Work request: Nothing is needed except the lines below that run from the one with "- **cannot agree**" through the one with "Thomson-East Coast line", repeated exactly.
*** Opening Data to process ***
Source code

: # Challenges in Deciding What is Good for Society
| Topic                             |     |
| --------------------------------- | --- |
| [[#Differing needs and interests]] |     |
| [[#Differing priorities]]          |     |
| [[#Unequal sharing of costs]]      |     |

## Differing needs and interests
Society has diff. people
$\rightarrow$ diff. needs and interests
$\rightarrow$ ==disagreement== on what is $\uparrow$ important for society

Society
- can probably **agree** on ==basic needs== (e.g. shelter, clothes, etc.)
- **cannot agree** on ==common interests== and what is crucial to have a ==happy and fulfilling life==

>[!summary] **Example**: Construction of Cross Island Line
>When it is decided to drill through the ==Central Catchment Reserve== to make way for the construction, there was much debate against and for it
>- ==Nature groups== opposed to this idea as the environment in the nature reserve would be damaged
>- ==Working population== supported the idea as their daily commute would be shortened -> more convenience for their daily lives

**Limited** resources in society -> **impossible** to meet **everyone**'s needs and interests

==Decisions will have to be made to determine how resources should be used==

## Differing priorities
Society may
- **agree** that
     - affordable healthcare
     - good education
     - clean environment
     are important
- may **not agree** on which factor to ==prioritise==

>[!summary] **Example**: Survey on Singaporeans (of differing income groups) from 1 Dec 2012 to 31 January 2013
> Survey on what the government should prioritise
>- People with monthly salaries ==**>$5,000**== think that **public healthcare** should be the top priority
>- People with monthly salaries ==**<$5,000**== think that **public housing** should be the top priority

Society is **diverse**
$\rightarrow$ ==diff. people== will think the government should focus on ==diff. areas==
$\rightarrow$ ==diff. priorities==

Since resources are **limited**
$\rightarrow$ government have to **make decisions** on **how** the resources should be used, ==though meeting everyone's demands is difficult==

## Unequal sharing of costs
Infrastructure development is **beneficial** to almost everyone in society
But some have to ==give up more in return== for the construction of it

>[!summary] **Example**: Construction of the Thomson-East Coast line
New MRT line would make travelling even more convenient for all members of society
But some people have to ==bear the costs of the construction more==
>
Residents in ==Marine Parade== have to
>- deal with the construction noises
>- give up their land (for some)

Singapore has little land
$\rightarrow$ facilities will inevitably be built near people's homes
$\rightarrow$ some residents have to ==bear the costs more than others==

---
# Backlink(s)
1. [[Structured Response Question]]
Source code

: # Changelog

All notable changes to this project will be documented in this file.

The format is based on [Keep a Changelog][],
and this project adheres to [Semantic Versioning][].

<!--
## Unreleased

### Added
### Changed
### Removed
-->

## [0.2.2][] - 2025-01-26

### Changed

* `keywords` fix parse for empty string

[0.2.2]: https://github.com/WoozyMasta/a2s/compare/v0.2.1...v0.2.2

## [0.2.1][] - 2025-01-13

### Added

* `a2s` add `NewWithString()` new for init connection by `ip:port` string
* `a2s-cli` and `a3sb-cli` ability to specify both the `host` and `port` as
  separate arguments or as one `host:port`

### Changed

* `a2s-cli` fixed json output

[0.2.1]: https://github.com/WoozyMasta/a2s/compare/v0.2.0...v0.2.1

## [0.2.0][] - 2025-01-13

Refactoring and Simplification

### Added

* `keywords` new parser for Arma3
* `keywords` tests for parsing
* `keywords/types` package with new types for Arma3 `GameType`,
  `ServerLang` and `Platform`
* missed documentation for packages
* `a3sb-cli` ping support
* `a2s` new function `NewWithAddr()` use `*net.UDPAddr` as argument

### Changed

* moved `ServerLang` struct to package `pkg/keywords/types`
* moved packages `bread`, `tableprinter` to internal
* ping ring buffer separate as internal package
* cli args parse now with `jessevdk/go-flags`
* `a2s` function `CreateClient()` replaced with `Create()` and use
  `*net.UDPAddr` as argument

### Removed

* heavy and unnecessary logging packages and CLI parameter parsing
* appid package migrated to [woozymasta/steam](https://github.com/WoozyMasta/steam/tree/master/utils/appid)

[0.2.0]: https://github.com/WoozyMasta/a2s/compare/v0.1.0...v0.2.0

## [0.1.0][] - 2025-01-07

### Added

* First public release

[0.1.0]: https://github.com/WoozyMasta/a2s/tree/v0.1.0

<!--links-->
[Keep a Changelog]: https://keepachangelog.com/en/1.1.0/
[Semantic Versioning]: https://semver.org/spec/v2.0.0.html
*** Closing Data to process ***
Exercise answer:
- **cannot agree** on ==common interests== and what is crucial to have a ==happy and fulfilling life==

>[!summary] **Example**: Construction of Cross Island Line
>When it is decided to drill through the ==Central Catchment Reserve== to make way for the construction, there was much debate against and for it
>- ==Nature groups== opposed to this idea as the environment in the nature reserve would be damaged
>- ==Working population== supported the idea as their daily commute would be shortened -> more convenience for their daily lives

**Limited** resources in society -> **impossible** to meet **everyone**'s needs and interests

==Decisions will have to be made to determine how resources should be used==

## Differing priorities
Society may
- **agree** that
     - affordable healthcare
     - good education
     - clean environment
     are important
- may **not agree** on which factor to ==prioritise==

>[!summary] **Example**: Survey on Singaporeans (of differing income groups) from 1 Dec 2012 to 31 January 2013
> Survey on what the government should prioritise
>- People with monthly salaries ==**>$5,000**== think that **public healthcare** should be the top priority
>- People with monthly salaries ==**<$5,000**== think that **public housing** should be the top priority

Society is **diverse**
$\rightarrow$ ==diff. people== will think the government should focus on ==diff. areas==
$\rightarrow$ ==diff. priorities==

Since resources are **limited**
$\rightarrow$ government have to **make decisions** on **how** the resources should be used, ==though meeting everyone's demands is difficult==

## Unequal sharing of costs
Infrastructure development is **beneficial** to almost everyone in society
But some have to ==give up more in return== for the construction of it

>[!summary] **Example**: Construction of the Thomson-East Coast line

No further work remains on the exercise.